Task brief - Take each line of the data that contains the string "simplification" and copy it.

Information given Start Marker

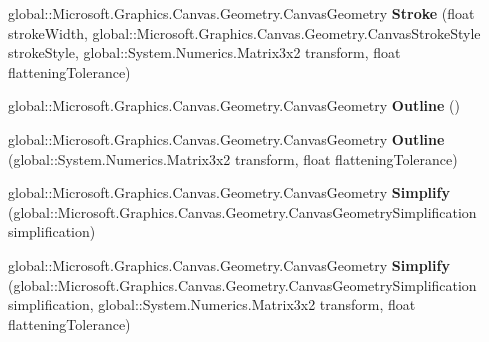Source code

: \begin{DoxyCompactItemize}
\item 
\mbox{\label{class_microsoft_1_1_graphics_1_1_canvas_1_1_geometry_1_1_canvas_geometry_acd5ab184e01cc9bd574ccbe0932c0dfd}} 
global\+::\+Microsoft.\+Graphics.\+Canvas.\+Geometry.\+Canvas\+Geometry {\bfseries Stroke} (float stroke\+Width, global\+::\+Microsoft.\+Graphics.\+Canvas.\+Geometry.\+Canvas\+Stroke\+Style stroke\+Style, global\+::\+System.\+Numerics.\+Matrix3x2 transform, float flattening\+Tolerance)
\item 
\mbox{\label{class_microsoft_1_1_graphics_1_1_canvas_1_1_geometry_1_1_canvas_geometry_a2a21e622cb17f94954463d620c8ba650}} 
global\+::\+Microsoft.\+Graphics.\+Canvas.\+Geometry.\+Canvas\+Geometry {\bfseries Outline} ()
\item 
\mbox{\label{class_microsoft_1_1_graphics_1_1_canvas_1_1_geometry_1_1_canvas_geometry_adcb0f78086d81ae4f562717eb38c2207}} 
global\+::\+Microsoft.\+Graphics.\+Canvas.\+Geometry.\+Canvas\+Geometry {\bfseries Outline} (global\+::\+System.\+Numerics.\+Matrix3x2 transform, float flattening\+Tolerance)
\item 
\mbox{\label{class_microsoft_1_1_graphics_1_1_canvas_1_1_geometry_1_1_canvas_geometry_a6b1ed02a2f08b0b00376d6eaca06738f}} 
global\+::\+Microsoft.\+Graphics.\+Canvas.\+Geometry.\+Canvas\+Geometry {\bfseries Simplify} (global\+::\+Microsoft.\+Graphics.\+Canvas.\+Geometry.\+Canvas\+Geometry\+Simplification simplification)
\item 
\mbox{\label{class_microsoft_1_1_graphics_1_1_canvas_1_1_geometry_1_1_canvas_geometry_a75548d17512c7e4839b879a019ea52f2}} 
global\+::\+Microsoft.\+Graphics.\+Canvas.\+Geometry.\+Canvas\+Geometry {\bfseries Simplify} (global\+::\+Microsoft.\+Graphics.\+Canvas.\+Geometry.\+Canvas\+Geometry\+Simplification simplification, global\+::\+System.\+Numerics.\+Matrix3x2 transform, float flattening\+Tolerance)
\item 
\mbox{\label{class_microsoft_1_1_graphics_1_1_canvas_1_1_geometry_1_1_canvas_geometry_a294f720439af95f7c721bc3c6c501e66}} 

\end{DoxyCompactItemize}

Information given End Marker

Expected answer -
global\+::\+Microsoft.\+Graphics.\+Canvas.\+Geometry.\+Canvas\+Geometry {\bfseries Simplify} (global\+::\+Microsoft.\+Graphics.\+Canvas.\+Geometry.\+Canvas\+Geometry\+Simplification simplification)
global\+::\+Microsoft.\+Graphics.\+Canvas.\+Geometry.\+Canvas\+Geometry {\bfseries Simplify} (global\+::\+Microsoft.\+Graphics.\+Canvas.\+Geometry.\+Canvas\+Geometry\+Simplification simplification, global\+::\+System.\+Numerics.\+Matrix3x2 transform, float flattening\+Tolerance)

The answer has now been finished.